Radical listening to each other’s talk for a magical bedroom and magical boardroom/ workplace. Radical listening in touch for that revitalized and magical bedroom. And radical listening to your own body, via present awareness of movement, for the forever young body.

And how did this “forever young body” come to the bedroom and the workplace?
Well, obviously, a body that works well, is better in the sack. And a body without neck, back and shoulder issues is much more happy at work.

And it’s deeper, it goes to the principles that make Radical Listening so powerful.

I lucked into all this when I was 55 and I took a weekend workshop, after which I felt as if I was 10 years old again, in movement, and acuity of thinking.
This led to 9 years of training in two systems, the Feldenkrais Method and the Anat Baniel Method, that created a platform for helping high performing musicians and people with back, neck and shoulder issues, and children with special needs.

How did it do this?
By bringing people into the present, deeply.
By creating situations of non habitual behavior and new options.
By connection of places that usual aren’t connected.

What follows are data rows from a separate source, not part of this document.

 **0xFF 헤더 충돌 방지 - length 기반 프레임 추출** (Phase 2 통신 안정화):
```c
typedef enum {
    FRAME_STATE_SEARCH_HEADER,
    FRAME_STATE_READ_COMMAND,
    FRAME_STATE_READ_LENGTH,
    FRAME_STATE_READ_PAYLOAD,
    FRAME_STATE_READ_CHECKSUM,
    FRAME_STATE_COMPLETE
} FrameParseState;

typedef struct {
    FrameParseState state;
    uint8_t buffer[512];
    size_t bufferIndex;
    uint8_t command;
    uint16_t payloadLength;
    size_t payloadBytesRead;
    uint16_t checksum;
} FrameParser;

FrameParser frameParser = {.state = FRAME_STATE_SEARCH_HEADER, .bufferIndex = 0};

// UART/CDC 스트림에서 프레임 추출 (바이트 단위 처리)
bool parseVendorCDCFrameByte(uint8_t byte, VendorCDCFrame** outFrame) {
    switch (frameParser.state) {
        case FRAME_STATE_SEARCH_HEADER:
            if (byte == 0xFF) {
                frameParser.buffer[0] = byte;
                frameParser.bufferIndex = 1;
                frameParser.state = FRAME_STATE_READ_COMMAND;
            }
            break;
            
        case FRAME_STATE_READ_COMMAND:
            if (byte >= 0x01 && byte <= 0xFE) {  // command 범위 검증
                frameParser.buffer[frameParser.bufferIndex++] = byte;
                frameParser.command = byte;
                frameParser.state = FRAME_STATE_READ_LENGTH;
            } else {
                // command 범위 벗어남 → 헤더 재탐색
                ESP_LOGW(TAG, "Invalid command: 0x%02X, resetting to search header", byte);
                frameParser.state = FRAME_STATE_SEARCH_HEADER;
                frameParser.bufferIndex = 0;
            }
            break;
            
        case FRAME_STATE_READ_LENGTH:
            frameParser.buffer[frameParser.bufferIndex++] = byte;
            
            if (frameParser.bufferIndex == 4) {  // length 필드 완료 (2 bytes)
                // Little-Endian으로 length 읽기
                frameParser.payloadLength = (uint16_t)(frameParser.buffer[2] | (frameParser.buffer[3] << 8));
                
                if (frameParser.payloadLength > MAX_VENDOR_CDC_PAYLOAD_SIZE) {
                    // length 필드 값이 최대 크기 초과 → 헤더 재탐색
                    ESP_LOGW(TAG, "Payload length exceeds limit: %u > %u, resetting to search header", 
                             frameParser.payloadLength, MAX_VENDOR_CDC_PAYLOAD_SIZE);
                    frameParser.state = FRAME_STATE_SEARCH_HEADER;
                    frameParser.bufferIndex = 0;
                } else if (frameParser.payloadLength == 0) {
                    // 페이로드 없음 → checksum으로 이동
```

And these are how Radical Listening will work in talking and in touching and in movement.

For example in talking to a loved one, or an estranged one, or a person with whom things are kind of blah and you’d like to have REAL connection, here’s a major game in the book.

Listening back and forth for 18 minutes.
Take a timer, and commit to three turns of three minutes each.

In the turns one talks and the other listens.
We apply all three principles of Radical Listening.

Being present:
Both the talker and the listener attempt to be present to their bodies, to the melody of the words, to each other’s breathing.

Non-habitual:
The listener, says nothing and does not “think” about their response .

The talker does NOT talk about:
The other person ( if it’s a troubled issue, there are patterns of way too much talking about the other)
The relationship ( ditto)
What the person said in the prior turn

This last constraint brings about much better listening because we aren’t formulating what we are going to say in response, because that’s off the table.
It makes easier talking because the person speaking doesn’t have to worry about what the other person is going to “think” about what they said. ( Later, of course, this might want to be in the game)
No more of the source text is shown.